The LAION 5b dataset contains 5.85 billion image-text embeddings and associated image metadata. The embeddings were generated using Open AI CLIP model ViT-L/14. The dimension of each embedding vector is 768.

This dataset can be used to model design, sizing and performance aspects for a large scale, real world vector search application. The dataset can be used for both text to image search and image to image search.

Dataset details

The complete dataset is available as a mixture of npy and Parquet files at the-eye.eu

ClickHouse has made available a subset of 100 million vectors in a S3 bucket. The S3 bucket contains 10 Parquet files, each Parquet file is filled with 10 million rows.
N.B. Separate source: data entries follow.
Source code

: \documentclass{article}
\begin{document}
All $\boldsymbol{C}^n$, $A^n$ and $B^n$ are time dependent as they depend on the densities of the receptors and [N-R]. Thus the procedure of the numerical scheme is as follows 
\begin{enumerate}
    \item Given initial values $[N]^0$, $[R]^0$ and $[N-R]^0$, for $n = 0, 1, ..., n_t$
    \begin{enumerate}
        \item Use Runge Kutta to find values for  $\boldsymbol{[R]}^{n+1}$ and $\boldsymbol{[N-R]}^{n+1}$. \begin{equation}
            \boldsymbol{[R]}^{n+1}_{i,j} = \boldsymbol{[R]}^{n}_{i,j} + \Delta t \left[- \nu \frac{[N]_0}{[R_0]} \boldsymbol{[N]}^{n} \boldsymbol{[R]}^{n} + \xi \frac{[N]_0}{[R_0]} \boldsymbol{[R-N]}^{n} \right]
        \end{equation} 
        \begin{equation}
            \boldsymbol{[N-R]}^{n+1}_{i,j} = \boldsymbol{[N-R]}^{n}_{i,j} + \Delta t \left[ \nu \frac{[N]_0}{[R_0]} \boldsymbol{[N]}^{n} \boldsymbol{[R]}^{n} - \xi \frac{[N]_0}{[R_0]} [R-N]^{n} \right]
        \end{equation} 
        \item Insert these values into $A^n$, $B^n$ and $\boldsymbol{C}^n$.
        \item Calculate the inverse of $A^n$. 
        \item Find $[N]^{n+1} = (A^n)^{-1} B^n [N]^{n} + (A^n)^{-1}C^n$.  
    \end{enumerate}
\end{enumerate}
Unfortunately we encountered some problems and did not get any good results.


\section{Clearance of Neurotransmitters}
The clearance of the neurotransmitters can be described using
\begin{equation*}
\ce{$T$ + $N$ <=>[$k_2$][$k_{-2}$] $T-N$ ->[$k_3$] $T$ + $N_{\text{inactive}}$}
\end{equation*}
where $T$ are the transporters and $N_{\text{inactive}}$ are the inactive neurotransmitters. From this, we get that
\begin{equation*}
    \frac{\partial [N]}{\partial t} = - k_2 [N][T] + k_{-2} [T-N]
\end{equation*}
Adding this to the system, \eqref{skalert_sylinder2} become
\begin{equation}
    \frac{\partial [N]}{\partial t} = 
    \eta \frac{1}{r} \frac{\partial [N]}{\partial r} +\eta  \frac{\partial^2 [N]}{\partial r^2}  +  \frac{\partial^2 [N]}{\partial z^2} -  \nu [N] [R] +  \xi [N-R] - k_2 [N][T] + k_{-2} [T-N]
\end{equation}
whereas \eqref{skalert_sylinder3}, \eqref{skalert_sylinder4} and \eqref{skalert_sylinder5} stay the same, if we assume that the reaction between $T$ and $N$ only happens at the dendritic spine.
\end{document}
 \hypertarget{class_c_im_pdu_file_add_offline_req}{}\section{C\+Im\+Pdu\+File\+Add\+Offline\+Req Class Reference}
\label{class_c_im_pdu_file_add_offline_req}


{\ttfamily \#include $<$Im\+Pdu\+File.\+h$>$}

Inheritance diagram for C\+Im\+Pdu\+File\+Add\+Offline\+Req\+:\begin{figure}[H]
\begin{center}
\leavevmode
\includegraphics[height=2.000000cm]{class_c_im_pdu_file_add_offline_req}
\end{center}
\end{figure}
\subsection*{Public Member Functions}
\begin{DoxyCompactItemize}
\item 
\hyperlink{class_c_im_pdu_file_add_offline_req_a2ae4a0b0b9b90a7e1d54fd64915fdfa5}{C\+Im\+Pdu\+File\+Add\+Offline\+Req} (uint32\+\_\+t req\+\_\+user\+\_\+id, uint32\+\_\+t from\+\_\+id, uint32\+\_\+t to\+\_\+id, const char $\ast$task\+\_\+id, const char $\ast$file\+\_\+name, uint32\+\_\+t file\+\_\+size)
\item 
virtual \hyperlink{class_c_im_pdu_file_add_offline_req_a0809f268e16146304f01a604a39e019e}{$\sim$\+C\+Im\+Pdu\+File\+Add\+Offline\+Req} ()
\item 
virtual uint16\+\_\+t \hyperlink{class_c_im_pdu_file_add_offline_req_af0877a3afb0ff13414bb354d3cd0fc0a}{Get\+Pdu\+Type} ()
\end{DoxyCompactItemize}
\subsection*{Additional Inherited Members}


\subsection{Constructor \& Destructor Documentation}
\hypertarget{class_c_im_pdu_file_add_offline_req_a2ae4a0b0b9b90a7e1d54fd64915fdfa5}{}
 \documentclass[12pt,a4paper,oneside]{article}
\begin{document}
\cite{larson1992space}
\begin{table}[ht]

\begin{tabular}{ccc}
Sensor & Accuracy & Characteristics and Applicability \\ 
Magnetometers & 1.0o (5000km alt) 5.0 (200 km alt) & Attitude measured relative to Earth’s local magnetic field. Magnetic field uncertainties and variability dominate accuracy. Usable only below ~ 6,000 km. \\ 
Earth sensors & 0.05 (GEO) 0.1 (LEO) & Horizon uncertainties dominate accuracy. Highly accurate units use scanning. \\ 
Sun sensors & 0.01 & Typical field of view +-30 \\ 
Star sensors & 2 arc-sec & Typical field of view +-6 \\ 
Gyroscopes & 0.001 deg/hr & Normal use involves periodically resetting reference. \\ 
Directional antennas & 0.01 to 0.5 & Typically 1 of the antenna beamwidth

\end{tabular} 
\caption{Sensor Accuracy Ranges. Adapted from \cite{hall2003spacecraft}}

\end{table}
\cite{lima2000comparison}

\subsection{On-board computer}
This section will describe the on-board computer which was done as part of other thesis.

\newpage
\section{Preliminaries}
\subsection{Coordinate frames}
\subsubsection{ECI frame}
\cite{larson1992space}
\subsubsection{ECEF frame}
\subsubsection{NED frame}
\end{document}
We recommend users first run a sizing exercise to estimate the storage and memory requirements for this dataset by referring to the documentation.

Steps

Create table

Create the laion_5b_100m table to store the embeddings and their associated attributes:

CREATE TABLE laion_5b_100m
(
    id UInt32,
    image_path String,
    caption String,
    NSFW Nullable(String) default 'unknown',
    similarity Float32,
    LICENSE Nullable(String),
    url String,
    key String,
    status LowCardinality(String),
    width Int32,
    height Int32,
    original_width Int32,
    original_height Int32,
    exif Nullable(String),
    md5 String,
    vector Array(Float32) CODEC(NONE)
) ENGINE = MergeTree ORDER BY (id)

The id is just an incrementing integer. The additional attributes can be used in predicates to understand vector similarity search combined with post-filtering/pre-filtering as explained in the documentation

Load data

To load the dataset from all Parquet files, run the following SQL statement:

INSERT INTO laion_5b_100m SELECT * FROM s3('https://clickhouse-datasets.s3.amazonaws.com/laion-5b/laion5b_100m_*.parquet');

The loading of 100 million rows into the table will take a few minutes.

Alternatively, individual SQL statements can be run to load a specific number of files / rows.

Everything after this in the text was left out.